A Comunidade Intermunicipal da Beira Baixa manifestou apoio à posição assumida pela Comunidade Intermunicipal da Região de Leiria, contestando as declarações do ministro da Economia e Coesão Territorial, Manuel Castro Almeida, que atribuiu às autarquias a responsabilidade pela demora na atribuição de apoios à reconstrução de habitações afetadas pelas tempestades de janeiro e fevereiro.
Em comunicado, a CIM da Beira Baixa refere que os municípios têm vindo a analisar as candidaturas com meios próprios e sem qualquer reforço de recursos humanos ou técnicos, considerados insuficientes para responder dentro dos prazos definidos pelo Governo.
A situação é agravada, segundo a entidade intermunicipal, pelos danos provocados pelas tempestades em instalações municipais, o que tem dificultado o normal funcionamento de serviços e atrasado os processos.
De acordo com dados citados pela Comunidade Intermunicipal da Região de Leiria, já foram apresentados mais de 25 mil pedidos de apoio, avaliados por uma Estrutura de Missão composta por apenas sete elementos, o que é considerado manifestamente insuficiente para dar resposta à dimensão do problema.

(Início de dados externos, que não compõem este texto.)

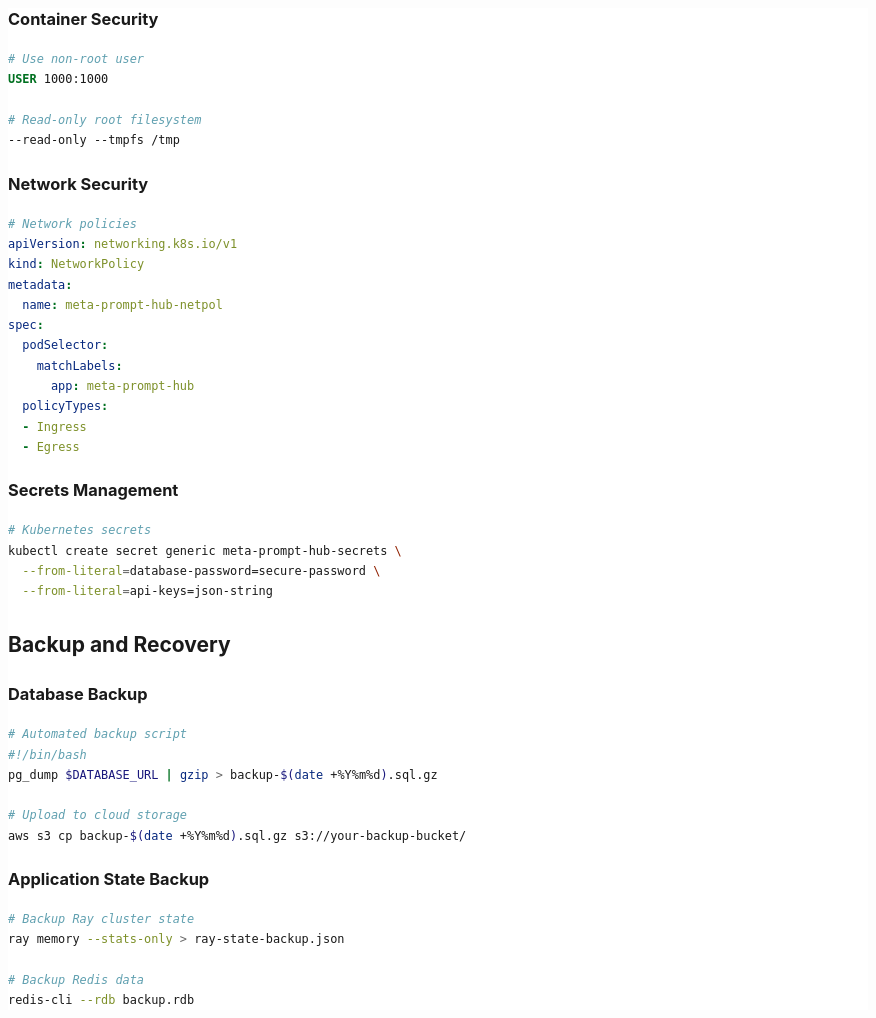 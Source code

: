 ### Container Security

```dockerfile
# Use non-root user
USER 1000:1000

# Read-only root filesystem
--read-only --tmpfs /tmp
```

### Network Security

```yaml
# Network policies
apiVersion: networking.k8s.io/v1
kind: NetworkPolicy
metadata:
  name: meta-prompt-hub-netpol
spec:
  podSelector:
    matchLabels:
      app: meta-prompt-hub
  policyTypes:
  - Ingress
  - Egress
```

### Secrets Management

```bash
# Kubernetes secrets
kubectl create secret generic meta-prompt-hub-secrets \
  --from-literal=database-password=secure-password \
  --from-literal=api-keys=json-string
```

## Backup and Recovery

### Database Backup

```bash
# Automated backup script
#!/bin/bash
pg_dump $DATABASE_URL | gzip > backup-$(date +%Y%m%d).sql.gz

# Upload to cloud storage
aws s3 cp backup-$(date +%Y%m%d).sql.gz s3://your-backup-bucket/
```

### Application State Backup

```bash
# Backup Ray cluster state
ray memory --stats-only > ray-state-backup.json

# Backup Redis data
redis-cli --rdb backup.rdb
```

As duas comunidades intermunicipais defendem ainda que o procedimento definido pelo Governo foi decidido sem consulta prévia às autarquias e consideram necessária uma simplificação administrativa do processo.
Neste sentido, a Comunidade Intermunicipal da Beira Baixa associa-se à congénere da Região de Leiria na exigência de esclarecimentos por parte do Governo às populações e empresas afetadas, bem como na revisão urgente do modelo de gestão do processo de validação das candidaturas aos apoios.